So a military force has no constant formation, water has no constant shape: the ability to gain victory by changing and adapting according to the opponent is called genius.
Should one ask: 'how do I cope with a well-ordered enemy host about to attack me?' I reply: seize something he cherishes and he will conform to your desires.
The supreme excellence is not to win a hundred victories in a hundred battles. The supreme excellence is to subdue the armies of your enemies without having to fight them.
In all fighting, the direct method may be used for joining battle, but indirect methods will be needed in order to secure victory.
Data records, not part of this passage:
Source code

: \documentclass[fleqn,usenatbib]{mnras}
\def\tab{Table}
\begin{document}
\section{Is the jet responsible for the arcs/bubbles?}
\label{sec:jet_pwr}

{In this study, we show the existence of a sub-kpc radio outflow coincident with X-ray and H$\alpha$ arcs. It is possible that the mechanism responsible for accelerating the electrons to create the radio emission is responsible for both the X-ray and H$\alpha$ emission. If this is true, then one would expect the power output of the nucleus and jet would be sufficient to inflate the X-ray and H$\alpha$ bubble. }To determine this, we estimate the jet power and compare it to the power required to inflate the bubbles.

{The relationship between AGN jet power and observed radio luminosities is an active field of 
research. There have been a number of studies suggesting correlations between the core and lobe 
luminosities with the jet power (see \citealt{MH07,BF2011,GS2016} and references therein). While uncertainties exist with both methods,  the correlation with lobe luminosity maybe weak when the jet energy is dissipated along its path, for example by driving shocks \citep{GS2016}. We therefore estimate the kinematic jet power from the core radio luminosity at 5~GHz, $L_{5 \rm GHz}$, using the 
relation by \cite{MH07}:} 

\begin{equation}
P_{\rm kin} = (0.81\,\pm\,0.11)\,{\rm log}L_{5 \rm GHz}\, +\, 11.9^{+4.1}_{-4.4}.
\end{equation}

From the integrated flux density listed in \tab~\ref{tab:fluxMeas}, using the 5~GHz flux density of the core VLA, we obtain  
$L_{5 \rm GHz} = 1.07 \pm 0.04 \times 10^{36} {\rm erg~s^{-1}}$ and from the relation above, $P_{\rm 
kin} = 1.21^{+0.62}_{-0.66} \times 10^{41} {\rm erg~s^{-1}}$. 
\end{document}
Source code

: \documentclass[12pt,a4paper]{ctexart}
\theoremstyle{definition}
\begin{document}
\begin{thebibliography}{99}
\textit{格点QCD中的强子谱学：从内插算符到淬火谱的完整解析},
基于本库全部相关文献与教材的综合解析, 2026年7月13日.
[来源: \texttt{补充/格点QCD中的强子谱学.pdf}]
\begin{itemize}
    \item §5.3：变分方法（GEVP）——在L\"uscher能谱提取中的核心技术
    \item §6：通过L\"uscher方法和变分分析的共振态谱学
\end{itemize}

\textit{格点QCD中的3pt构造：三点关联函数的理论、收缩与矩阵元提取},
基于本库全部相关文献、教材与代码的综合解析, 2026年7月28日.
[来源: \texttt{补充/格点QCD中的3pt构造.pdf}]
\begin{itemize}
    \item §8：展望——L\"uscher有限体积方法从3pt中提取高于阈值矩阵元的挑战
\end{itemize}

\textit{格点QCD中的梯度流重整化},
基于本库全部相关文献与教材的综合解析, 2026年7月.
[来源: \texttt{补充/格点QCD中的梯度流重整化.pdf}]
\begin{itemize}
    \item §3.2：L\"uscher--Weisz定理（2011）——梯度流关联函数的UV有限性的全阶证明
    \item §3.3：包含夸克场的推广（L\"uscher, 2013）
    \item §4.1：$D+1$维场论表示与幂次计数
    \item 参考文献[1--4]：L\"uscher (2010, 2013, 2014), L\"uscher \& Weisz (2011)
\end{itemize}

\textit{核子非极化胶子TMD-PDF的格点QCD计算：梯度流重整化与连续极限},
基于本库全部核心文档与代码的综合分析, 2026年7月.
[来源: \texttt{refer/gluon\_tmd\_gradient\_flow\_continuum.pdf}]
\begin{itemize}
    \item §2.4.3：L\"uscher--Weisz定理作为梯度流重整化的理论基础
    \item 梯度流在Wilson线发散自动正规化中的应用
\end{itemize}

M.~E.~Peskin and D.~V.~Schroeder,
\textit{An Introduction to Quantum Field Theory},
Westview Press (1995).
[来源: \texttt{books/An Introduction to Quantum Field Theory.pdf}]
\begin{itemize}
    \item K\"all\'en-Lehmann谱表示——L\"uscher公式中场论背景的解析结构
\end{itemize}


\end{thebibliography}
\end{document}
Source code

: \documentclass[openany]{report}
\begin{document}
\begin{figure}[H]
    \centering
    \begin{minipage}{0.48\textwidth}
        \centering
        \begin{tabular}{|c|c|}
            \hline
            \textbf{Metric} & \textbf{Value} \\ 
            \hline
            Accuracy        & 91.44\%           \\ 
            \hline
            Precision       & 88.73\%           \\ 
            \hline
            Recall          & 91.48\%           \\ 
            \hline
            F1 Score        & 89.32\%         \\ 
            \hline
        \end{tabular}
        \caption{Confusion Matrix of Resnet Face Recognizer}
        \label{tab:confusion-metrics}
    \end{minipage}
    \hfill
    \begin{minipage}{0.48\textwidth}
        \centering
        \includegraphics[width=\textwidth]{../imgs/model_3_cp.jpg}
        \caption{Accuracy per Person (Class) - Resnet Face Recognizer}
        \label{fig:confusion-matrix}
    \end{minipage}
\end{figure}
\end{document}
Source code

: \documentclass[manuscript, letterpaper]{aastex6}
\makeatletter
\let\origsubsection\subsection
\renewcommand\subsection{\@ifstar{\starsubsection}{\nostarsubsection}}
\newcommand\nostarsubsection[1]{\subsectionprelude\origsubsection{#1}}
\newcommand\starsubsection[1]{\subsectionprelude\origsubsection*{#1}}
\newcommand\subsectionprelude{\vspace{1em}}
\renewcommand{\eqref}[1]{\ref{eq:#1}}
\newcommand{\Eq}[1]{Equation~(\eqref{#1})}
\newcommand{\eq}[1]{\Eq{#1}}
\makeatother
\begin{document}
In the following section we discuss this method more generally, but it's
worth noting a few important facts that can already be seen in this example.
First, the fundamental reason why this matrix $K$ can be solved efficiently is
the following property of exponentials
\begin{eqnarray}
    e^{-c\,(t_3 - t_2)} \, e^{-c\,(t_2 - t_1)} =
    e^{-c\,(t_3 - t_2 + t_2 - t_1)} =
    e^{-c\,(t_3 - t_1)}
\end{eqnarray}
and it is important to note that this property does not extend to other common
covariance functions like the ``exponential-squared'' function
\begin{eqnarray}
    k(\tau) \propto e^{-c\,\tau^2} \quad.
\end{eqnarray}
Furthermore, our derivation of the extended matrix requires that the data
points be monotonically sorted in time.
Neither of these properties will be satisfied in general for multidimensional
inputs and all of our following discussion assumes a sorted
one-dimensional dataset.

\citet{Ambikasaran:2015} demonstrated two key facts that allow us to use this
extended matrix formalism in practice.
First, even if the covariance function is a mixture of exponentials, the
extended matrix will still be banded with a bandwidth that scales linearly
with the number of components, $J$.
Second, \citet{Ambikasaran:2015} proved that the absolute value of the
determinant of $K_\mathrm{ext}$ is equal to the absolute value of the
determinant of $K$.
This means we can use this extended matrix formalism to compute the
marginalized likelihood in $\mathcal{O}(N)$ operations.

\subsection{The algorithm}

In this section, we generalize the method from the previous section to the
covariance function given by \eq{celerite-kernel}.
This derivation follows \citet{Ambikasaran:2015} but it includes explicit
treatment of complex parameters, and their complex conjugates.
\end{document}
Indirect tactics, efficiently applied, are inexhaustible as Heaven and Earth, unending as the flow of rivers and streams; like the sun and moon, they end but to begin anew; like the four seasons, they pass away to return once more.
He who wishes to fight must first count the cost. When you engage in actual fighting, if victory is long in coming, then men's weapons will grow dull and their ardor will be dampened. If you lay siege to a town, you will exhaust your strength.
Bestow rewards without respect to customary practice; publish orders without respect to precedent. Thus you may employ the entire army as you would one man.
When a general, unable to estimate the enemy's strength, allows an inferior force to engage a larger one, or hurls a weak detachment against a powerful one, and neglects to place picked soldiers in the front rank, the result must be rout.
This does not mean that the enemy is to be allowed to escape. The object is to make him believe that there is a road to safety, and thus prevent his fighting with the courage of despair. After that, you may crush him.
Unless you know the mountains and the forests, the defiles and impasses, the lay of the marshes and swamps, you cannot maneuver with an armed force. Unless you use local guides, you cannot get the advantages of the land.